A detainer is a formal legal hold placed on an inmate by a jurisdiction that has separate pending charges or unresolved business with that person. Finding one on parole paperwork means that even though she has been granted parole on the current sentence, she is not walking out the door into freedom. She is walking out of one legal situation and directly into another.
Here is what is actually happening. The county that issued the detainer has charges against her that have not yet been adjudicated, meaning she has not been brought before a judge to answer for them. That jurisdiction has essentially reserved the right to pick her up the moment her current sentence or parole status releases her. The detainer is their mechanism for making sure she does not slip through without facing those charges.
In practice this means that when she is released from the facility where she is currently housed, instead of going home she will be transferred to the custody of the county that filed the detainer. From there she will go through the booking and arraignment process for whatever those charges are, and the legal process starts fresh on that case.

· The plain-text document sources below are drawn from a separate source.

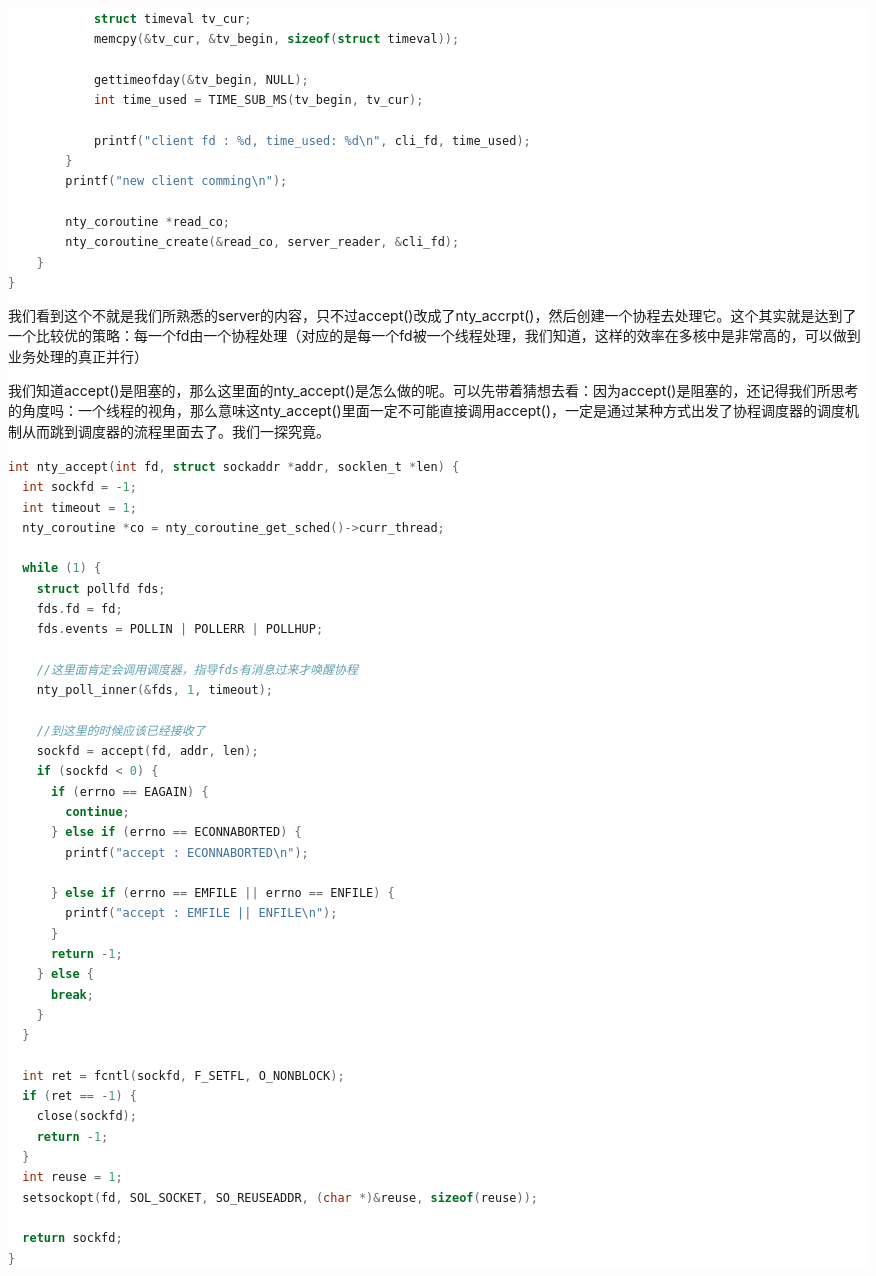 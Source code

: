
 ```c
			struct timeval tv_cur;
			memcpy(&tv_cur, &tv_begin, sizeof(struct timeval));
			
			gettimeofday(&tv_begin, NULL);
			int time_used = TIME_SUB_MS(tv_begin, tv_cur);
			
			printf("client fd : %d, time_used: %d\n", cli_fd, time_used);
		}
		printf("new client comming\n");

		nty_coroutine *read_co;
		nty_coroutine_create(&read_co, server_reader, &cli_fd);
	}
}
```

我们看到这个不就是我们所熟悉的server的内容，只不过accept()改成了nty_accrpt()，然后创建一个协程去处理它。这个其实就是达到了一个比较优的策略：每一个fd由一个协程处理（对应的是每一个fd被一个线程处理，我们知道，这样的效率在多核中是非常高的，可以做到业务处理的真正并行）

我们知道accept()是阻塞的，那么这里面的nty_accept()是怎么做的呢。可以先带着猜想去看：因为accept()是阻塞的，还记得我们所思考的角度吗：一个线程的视角，那么意味这nty_accept()里面一定不可能直接调用accept()，一定是通过某种方式出发了协程调度器的调度机制从而跳到调度器的流程里面去了。我们一探究竟。

```c
int nty_accept(int fd, struct sockaddr *addr, socklen_t *len) {
  int sockfd = -1;
  int timeout = 1;
  nty_coroutine *co = nty_coroutine_get_sched()->curr_thread;

  while (1) {
    struct pollfd fds;
    fds.fd = fd;
    fds.events = POLLIN | POLLERR | POLLHUP;

    //这里面肯定会调用调度器，指导fds有消息过来才唤醒协程
    nty_poll_inner(&fds, 1, timeout);

    //到这里的时候应该已经接收了
    sockfd = accept(fd, addr, len);
    if (sockfd < 0) {
      if (errno == EAGAIN) {
        continue;
      } else if (errno == ECONNABORTED) {
        printf("accept : ECONNABORTED\n");

      } else if (errno == EMFILE || errno == ENFILE) {
        printf("accept : EMFILE || ENFILE\n");
      }
      return -1;
    } else {
      break;
    }
  }

  int ret = fcntl(sockfd, F_SETFL, O_NONBLOCK);
  if (ret == -1) {
    close(sockfd);
    return -1;
  }
  int reuse = 1;
  setsockopt(fd, SOL_SOCKET, SO_REUSEADDR, (char *)&reuse, sizeof(reuse));

  return sockfd;
}
```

The most important thing right now is finding out exactly what the detainer is for. Her attorney or the facility's case manager can tell her which county filed it and what the underlying charges are. That information determines everything about what comes next, how serious the new exposure is, whether bail is a possibility, and what kind of legal representation she needs to have in place before that transfer happens.
Do not wait on this. The time between learning about the detainer and the actual transfer is the window to get a attorney engaged in the new jurisdiction.